▶ _Problem description_: Go through the data below and gather each line containing "current".

▶ _Task material_:
BEGIN

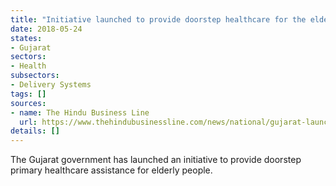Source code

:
 ```yaml
---
title: "Initiative launched to provide doorstep healthcare for the elderly"
date: 2018-05-24
states:
- Gujarat
sectors:
- Health
subsectors:
- Delivery Systems
tags: []
sources:
- name: The Hindu Business Line
  url: https://www.thehindubusinessline.com/news/national/gujarat-launches-new-project-for-elderly-people/article23914922.ece
details: []
---
```


The Gujarat government has launched an initiative to provide doorstep primary healthcare assistance for elderly people.
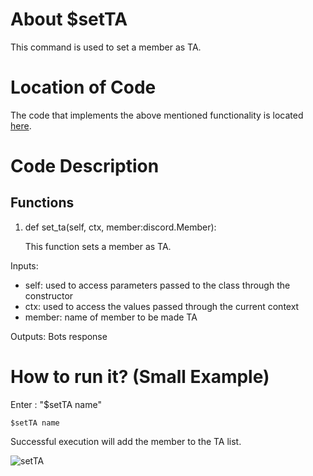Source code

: # About $setTA
This command is used to set a member as TA.

# Location of Code
The code that implements the above mentioned functionality is located [here](../../cogs/ta.py).

# Code Description
## Functions

1. def set_ta(self, ctx, member:discord.Member):
   
   This function sets a member as TA.

Inputs:

- self: used to access parameters passed to the class through the constructor
- ctx: used to access the values passed through the current context
- member: name of member to be made TA

Outputs: Bots response

   
# How to run it? (Small Example)
Enter : "$setTA name"
```
$setTA name
```
Successful execution will add the member to the TA list.

![setTA](./setTA.png)
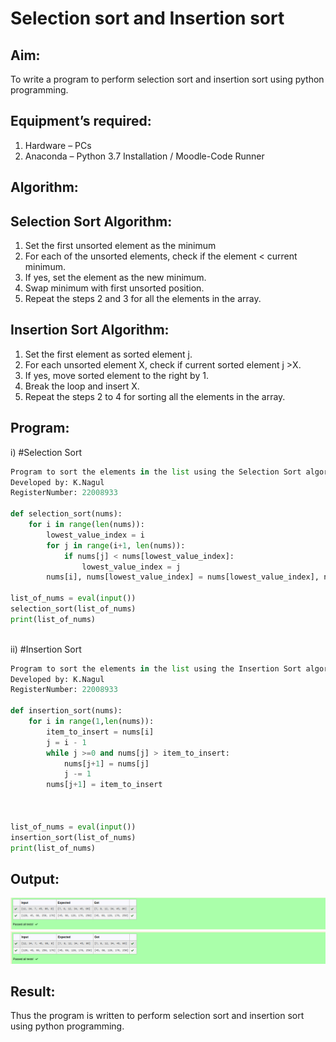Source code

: # Selection sort and Insertion sort
## Aim:
To write a program to perform selection sort and insertion sort using python programming.
## Equipment’s required:
1.	Hardware – PCs
2.	Anaconda – Python 3.7 Installation / Moodle-Code Runner
## Algorithm:
## Selection Sort Algorithm:
1.	Set the first unsorted element as the minimum
2.	For each of the unsorted elements, check if the element < current minimum.
3.	If yes, set the element as the new minimum.
4.	Swap minimum with first unsorted position.
5.	Repeat the steps 2 and 3 for all the elements in the array.
## Insertion Sort Algorithm:
1.	Set the first element as sorted element j.
2.	For each unsorted element X, check if current sorted element j >X.
3.	If yes, move sorted element to the right by 1.
4.	Break the loop and insert X.
5.	Repeat the steps 2 to 4 for sorting all the elements in the array.
## Program:
i)	#Selection Sort
``` python
Program to sort the elements in the list using the Selection Sort algorithm.
Developed by: K.Nagul
RegisterNumber: 22008933

def selection_sort(nums):
    for i in range(len(nums)):
        lowest_value_index = i
        for j in range(i+1, len(nums)):
            if nums[j] < nums[lowest_value_index]:
                lowest_value_index = j
        nums[i], nums[lowest_value_index] = nums[lowest_value_index], nums[i]
        
list_of_nums = eval(input())
selection_sort(list_of_nums)
print(list_of_nums)
    
```
ii)	#Insertion Sort
```python 
Program to sort the elements in the list using the Insertion Sort algorithm.
Developed by: K.Nagul
RegisterNumber: 22008933

def insertion_sort(nums):
    for i in range(1,len(nums)):
        item_to_insert = nums[i]
        j = i - 1
        while j >=0 and nums[j] > item_to_insert:
            nums[j+1] = nums[j]
            j -= 1
        nums[j+1] = item_to_insert 
    
    
    
list_of_nums = eval(input())
insertion_sort(list_of_nums)
print(list_of_nums)

```

## Output:
![output](/o1.png)
![output](/t2.png)

## Result:
Thus the program is written to perform selection sort and insertion sort using python programming.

END

▶ _Task solution_:
- ctx: used to access the values passed through the current context
2.	For each of the unsorted elements, check if the element < current minimum.
2.	For each unsorted element X, check if current sorted element j >X.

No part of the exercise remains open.